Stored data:
== Segment start ==
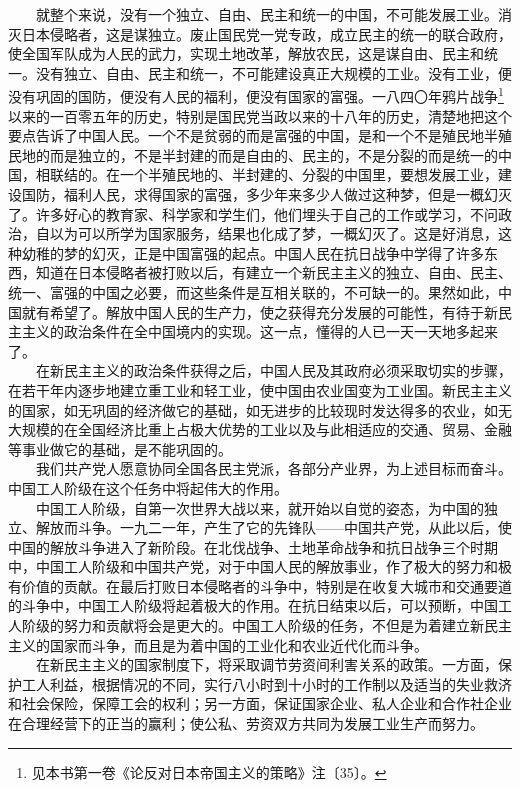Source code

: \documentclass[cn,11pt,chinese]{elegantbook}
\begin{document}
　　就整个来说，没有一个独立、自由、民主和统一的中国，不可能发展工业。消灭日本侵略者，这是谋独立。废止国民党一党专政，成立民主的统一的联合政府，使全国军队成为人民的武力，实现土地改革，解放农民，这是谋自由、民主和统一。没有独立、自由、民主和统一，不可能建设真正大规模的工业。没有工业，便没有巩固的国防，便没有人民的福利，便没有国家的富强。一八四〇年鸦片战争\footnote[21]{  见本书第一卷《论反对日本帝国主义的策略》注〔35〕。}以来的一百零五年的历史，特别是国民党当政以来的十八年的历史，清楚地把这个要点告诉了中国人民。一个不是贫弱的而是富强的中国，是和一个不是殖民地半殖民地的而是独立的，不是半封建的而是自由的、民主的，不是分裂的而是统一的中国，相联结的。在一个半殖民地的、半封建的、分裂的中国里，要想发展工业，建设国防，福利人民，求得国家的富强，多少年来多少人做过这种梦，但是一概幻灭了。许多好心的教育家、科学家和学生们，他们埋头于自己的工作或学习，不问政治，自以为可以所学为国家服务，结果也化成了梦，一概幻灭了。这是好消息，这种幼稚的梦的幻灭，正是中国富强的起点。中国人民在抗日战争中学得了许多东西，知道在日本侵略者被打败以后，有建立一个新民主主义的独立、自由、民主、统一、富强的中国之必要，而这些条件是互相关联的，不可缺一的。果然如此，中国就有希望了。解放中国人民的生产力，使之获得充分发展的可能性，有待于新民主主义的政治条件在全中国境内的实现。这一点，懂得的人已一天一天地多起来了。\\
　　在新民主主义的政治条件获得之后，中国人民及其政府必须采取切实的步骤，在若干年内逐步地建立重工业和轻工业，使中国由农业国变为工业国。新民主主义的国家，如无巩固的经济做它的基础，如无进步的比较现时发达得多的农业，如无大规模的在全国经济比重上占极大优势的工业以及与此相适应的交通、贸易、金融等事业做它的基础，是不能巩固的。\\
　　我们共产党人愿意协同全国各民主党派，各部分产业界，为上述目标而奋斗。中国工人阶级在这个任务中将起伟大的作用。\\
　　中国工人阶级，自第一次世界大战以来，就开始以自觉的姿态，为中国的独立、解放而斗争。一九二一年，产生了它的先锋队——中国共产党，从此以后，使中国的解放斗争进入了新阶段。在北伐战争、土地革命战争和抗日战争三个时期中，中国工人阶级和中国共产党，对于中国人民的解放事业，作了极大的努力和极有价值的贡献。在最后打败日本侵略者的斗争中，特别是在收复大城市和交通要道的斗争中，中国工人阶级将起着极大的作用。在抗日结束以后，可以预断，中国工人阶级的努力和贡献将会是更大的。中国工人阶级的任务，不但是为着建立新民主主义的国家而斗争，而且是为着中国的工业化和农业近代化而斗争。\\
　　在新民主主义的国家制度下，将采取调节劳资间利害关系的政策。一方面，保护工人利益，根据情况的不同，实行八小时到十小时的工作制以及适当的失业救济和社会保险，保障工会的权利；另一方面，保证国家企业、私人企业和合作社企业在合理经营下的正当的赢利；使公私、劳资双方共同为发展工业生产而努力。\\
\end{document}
== Segment end ==
Exercise prompt: In your answer, repeat all the entries exactly, but leave out the pictures.

Your response:
Source code

: \documentclass[cn,11pt,chinese]{elegantbook}
\begin{document}
　　就整个来说，没有一个独立、自由、民主和统一的中国，不可能发展工业。消灭日本侵略者，这是谋独立。废止国民党一党专政，成立民主的统一的联合政府，使全国军队成为人民的武力，实现土地改革，解放农民，这是谋自由、民主和统一。没有独立、自由、民主和统一，不可能建设真正大规模的工业。没有工业，便没有巩固的国防，便没有人民的福利，便没有国家的富强。一八四〇年鸦片战争\footnote[21]{  见本书第一卷《论反对日本帝国主义的策略》注〔35〕。}以来的一百零五年的历史，特别是国民党当政以来的十八年的历史，清楚地把这个要点告诉了中国人民。一个不是贫弱的而是富强的中国，是和一个不是殖民地半殖民地的而是独立的，不是半封建的而是自由的、民主的，不是分裂的而是统一的中国，相联结的。在一个半殖民地的、半封建的、分裂的中国里，要想发展工业，建设国防，福利人民，求得国家的富强，多少年来多少人做过这种梦，但是一概幻灭了。许多好心的教育家、科学家和学生们，他们埋头于自己的工作或学习，不问政治，自以为可以所学为国家服务，结果也化成了梦，一概幻灭了。这是好消息，这种幼稚的梦的幻灭，正是中国富强的起点。中国人民在抗日战争中学得了许多东西，知道在日本侵略者被打败以后，有建立一个新民主主义的独立、自由、民主、统一、富强的中国之必要，而这些条件是互相关联的，不可缺一的。果然如此，中国就有希望了。解放中国人民的生产力，使之获得充分发展的可能性，有待于新民主主义的政治条件在全中国境内的实现。这一点，懂得的人已一天一天地多起来了。\\
　　在新民主主义的政治条件获得之后，中国人民及其政府必须采取切实的步骤，在若干年内逐步地建立重工业和轻工业，使中国由农业国变为工业国。新民主主义的国家，如无巩固的经济做它的基础，如无进步的比较现时发达得多的农业，如无大规模的在全国经济比重上占极大优势的工业以及与此相适应的交通、贸易、金融等事业做它的基础，是不能巩固的。\\
　　我们共产党人愿意协同全国各民主党派，各部分产业界，为上述目标而奋斗。中国工人阶级在这个任务中将起伟大的作用。\\
　　中国工人阶级，自第一次世界大战以来，就开始以自觉的姿态，为中国的独立、解放而斗争。一九二一年，产生了它的先锋队——中国共产党，从此以后，使中国的解放斗争进入了新阶段。在北伐战争、土地革命战争和抗日战争三个时期中，中国工人阶级和中国共产党，对于中国人民的解放事业，作了极大的努力和极有价值的贡献。在最后打败日本侵略者的斗争中，特别是在收复大城市和交通要道的斗争中，中国工人阶级将起着极大的作用。在抗日结束以后，可以预断，中国工人阶级的努力和贡献将会是更大的。中国工人阶级的任务，不但是为着建立新民主主义的国家而斗争，而且是为着中国的工业化和农业近代化而斗争。\\
　　在新民主主义的国家制度下，将采取调节劳资间利害关系的政策。一方面，保护工人利益，根据情况的不同，实行八小时到十小时的工作制以及适当的失业救济和社会保险，保障工会的权利；另一方面，保证国家企业、私人企业和合作社企业在合理经营下的正当的赢利；使公私、劳资双方共同为发展工业生产而努力。\\
\end{document}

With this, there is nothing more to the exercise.